Exercise directions →
Below are lines of data; restate word for word those running from the line containing "Our focus was" to the line containing "discussing those concepts", inclusive, and no others.

[Data records]
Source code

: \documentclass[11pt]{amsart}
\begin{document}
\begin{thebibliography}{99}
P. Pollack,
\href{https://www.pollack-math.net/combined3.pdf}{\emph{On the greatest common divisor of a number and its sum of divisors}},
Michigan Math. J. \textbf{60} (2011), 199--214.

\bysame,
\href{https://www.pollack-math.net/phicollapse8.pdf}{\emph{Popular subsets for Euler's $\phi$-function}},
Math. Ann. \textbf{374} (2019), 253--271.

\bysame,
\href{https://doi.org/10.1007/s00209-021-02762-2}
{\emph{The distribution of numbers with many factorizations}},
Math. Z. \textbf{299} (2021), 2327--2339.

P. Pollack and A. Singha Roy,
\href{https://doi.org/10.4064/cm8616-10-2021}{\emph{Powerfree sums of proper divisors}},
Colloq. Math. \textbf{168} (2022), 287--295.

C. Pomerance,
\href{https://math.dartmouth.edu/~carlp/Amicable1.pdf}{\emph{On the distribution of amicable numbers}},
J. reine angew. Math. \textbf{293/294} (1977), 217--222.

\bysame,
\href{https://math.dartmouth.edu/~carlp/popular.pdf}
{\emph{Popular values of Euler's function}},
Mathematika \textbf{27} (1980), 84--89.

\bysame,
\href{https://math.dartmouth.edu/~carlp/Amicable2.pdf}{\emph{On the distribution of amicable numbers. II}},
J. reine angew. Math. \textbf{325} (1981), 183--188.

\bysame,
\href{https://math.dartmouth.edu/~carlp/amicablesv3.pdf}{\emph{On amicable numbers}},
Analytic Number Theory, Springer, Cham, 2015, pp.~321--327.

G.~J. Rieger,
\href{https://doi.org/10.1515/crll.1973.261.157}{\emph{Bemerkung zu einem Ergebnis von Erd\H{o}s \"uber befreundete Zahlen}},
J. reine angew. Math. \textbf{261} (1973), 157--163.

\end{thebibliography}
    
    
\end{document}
...
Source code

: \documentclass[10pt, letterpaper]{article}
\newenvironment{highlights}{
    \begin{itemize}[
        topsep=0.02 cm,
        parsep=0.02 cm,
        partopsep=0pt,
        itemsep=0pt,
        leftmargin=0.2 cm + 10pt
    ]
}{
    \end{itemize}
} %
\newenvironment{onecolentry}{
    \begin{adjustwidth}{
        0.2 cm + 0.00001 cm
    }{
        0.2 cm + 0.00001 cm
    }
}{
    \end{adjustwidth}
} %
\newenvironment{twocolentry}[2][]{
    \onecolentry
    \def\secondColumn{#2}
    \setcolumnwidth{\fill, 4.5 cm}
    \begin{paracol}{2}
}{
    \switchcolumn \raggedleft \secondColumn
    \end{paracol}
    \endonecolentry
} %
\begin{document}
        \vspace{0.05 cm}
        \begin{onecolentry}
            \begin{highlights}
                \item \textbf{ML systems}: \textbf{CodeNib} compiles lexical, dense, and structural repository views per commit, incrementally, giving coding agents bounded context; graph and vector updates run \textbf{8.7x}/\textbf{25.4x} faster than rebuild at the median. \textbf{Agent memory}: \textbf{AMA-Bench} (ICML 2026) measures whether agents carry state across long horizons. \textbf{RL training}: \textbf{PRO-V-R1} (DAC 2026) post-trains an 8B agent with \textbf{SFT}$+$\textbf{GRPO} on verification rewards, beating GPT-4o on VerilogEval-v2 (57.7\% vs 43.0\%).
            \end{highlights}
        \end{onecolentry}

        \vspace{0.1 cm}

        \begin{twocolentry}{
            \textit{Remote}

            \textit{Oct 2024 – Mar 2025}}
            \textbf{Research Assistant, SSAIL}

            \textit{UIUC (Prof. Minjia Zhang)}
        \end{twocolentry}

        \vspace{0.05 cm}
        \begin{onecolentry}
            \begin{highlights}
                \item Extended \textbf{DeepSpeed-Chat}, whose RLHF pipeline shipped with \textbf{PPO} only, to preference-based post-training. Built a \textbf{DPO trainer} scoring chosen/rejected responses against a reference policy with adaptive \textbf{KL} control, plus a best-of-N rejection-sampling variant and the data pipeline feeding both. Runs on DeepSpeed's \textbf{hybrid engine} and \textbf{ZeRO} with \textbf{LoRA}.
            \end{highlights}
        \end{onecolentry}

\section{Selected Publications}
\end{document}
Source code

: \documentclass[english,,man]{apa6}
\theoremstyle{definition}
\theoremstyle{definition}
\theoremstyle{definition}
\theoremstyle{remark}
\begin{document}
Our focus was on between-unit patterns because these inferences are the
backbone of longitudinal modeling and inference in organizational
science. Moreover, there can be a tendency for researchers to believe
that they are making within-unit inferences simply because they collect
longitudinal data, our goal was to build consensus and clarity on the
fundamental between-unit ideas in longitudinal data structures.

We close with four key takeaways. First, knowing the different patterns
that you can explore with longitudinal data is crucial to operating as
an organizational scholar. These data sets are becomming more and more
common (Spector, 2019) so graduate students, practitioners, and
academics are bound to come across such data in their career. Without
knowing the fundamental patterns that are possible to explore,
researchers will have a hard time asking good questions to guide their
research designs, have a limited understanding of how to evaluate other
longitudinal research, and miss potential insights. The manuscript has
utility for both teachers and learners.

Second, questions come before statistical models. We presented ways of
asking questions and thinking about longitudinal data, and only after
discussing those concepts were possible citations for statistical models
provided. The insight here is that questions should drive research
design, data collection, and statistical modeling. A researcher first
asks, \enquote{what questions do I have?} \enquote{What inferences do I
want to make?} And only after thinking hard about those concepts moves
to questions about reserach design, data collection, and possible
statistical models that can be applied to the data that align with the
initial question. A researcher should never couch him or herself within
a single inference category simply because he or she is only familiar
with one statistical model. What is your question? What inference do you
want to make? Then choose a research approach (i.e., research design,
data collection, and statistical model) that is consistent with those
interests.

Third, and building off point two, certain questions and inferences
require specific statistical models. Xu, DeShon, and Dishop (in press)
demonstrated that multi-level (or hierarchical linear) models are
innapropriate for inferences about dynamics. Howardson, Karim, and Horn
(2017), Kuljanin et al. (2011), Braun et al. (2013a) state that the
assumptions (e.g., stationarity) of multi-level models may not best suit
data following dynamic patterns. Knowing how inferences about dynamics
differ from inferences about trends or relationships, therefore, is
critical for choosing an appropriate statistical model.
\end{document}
* * *
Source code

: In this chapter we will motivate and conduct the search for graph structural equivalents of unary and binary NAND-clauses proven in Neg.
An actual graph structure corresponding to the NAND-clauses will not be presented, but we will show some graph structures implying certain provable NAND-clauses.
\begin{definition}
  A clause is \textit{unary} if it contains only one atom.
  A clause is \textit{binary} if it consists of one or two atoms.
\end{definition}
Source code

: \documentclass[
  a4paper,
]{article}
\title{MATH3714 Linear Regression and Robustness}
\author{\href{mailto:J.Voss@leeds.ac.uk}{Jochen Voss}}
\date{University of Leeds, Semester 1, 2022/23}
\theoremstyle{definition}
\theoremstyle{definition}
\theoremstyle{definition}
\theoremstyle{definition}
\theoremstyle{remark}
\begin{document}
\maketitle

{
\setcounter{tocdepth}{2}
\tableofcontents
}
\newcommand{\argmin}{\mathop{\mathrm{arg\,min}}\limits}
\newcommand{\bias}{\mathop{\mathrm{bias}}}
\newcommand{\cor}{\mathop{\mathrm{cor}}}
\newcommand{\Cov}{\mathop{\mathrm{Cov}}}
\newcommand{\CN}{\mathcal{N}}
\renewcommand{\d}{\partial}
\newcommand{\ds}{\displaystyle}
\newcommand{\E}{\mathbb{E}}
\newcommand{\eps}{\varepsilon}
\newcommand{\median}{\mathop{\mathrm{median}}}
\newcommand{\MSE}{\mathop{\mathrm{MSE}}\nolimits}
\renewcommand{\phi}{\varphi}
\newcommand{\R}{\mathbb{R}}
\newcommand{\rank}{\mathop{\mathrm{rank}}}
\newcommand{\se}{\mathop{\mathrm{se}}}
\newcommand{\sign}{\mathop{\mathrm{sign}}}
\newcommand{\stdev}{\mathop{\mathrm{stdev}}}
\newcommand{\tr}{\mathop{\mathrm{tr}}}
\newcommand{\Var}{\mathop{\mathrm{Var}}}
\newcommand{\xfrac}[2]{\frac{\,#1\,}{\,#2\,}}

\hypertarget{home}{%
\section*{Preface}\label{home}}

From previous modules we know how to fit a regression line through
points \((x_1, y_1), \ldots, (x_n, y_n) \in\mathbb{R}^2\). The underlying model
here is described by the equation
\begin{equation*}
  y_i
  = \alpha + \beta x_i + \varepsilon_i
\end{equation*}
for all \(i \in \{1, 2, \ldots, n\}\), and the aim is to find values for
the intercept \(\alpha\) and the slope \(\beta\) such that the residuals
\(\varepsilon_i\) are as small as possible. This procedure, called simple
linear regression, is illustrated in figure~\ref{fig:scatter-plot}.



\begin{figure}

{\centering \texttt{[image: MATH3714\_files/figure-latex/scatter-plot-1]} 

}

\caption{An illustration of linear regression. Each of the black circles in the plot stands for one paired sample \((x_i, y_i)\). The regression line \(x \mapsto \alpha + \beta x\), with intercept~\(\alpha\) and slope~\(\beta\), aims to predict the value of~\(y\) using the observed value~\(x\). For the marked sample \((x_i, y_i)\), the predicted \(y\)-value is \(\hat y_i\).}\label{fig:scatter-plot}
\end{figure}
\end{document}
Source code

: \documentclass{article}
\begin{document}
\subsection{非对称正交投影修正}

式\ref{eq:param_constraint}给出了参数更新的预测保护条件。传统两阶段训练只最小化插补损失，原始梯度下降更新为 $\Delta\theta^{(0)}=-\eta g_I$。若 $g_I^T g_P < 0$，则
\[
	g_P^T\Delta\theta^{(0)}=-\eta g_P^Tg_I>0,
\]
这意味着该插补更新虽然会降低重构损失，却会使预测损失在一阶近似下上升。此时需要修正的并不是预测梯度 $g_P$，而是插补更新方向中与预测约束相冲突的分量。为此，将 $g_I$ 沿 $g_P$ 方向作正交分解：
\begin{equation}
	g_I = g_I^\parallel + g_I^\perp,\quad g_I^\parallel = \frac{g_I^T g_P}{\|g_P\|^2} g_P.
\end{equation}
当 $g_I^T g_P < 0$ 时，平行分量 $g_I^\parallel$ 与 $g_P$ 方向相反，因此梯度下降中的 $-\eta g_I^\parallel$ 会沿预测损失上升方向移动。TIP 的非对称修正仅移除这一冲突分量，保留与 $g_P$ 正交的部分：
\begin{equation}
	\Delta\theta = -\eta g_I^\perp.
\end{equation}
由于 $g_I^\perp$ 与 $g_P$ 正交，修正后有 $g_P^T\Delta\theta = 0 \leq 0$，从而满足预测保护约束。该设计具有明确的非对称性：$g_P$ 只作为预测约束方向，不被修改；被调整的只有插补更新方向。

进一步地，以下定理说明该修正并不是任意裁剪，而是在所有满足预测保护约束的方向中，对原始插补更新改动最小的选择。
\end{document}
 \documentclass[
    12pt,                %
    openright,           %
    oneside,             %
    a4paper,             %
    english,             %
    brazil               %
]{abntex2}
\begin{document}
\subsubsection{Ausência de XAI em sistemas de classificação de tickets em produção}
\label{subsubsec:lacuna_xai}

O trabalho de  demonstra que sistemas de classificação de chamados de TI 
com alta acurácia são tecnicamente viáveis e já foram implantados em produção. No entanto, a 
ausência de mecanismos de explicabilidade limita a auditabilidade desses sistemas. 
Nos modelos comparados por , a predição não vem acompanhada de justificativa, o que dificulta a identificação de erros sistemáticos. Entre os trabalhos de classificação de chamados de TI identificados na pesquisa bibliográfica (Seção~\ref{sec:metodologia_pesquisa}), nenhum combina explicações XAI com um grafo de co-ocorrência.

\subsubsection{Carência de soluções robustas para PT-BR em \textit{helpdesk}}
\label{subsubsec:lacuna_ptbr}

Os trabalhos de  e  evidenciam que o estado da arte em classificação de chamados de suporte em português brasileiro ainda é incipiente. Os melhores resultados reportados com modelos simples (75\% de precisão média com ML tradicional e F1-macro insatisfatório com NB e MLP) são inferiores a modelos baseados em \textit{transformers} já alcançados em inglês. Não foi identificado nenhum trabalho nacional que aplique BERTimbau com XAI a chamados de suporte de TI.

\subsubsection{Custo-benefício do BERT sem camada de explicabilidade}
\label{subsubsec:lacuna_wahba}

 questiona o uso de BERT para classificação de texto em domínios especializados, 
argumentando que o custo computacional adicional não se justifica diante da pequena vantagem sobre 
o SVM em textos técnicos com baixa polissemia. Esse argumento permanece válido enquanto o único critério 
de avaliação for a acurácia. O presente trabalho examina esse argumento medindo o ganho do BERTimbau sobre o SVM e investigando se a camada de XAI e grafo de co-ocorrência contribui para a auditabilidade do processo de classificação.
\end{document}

Answer to the problem →
Our focus was on between-unit patterns because these inferences are the
backbone of longitudinal modeling and inference in organizational
science. Moreover, there can be a tendency for researchers to believe
that they are making within-unit inferences simply because they collect
longitudinal data, our goal was to build consensus and clarity on the
fundamental between-unit ideas in longitudinal data structures.

We close with four key takeaways. First, knowing the different patterns
that you can explore with longitudinal data is crucial to operating as
an organizational scholar. These data sets are becomming more and more
common (Spector, 2019) so graduate students, practitioners, and
academics are bound to come across such data in their career. Without
knowing the fundamental patterns that are possible to explore,
researchers will have a hard time asking good questions to guide their
research designs, have a limited understanding of how to evaluate other
longitudinal research, and miss potential insights. The manuscript has
utility for both teachers and learners.

Second, questions come before statistical models. We presented ways of
asking questions and thinking about longitudinal data, and only after
discussing those concepts were possible citations for statistical models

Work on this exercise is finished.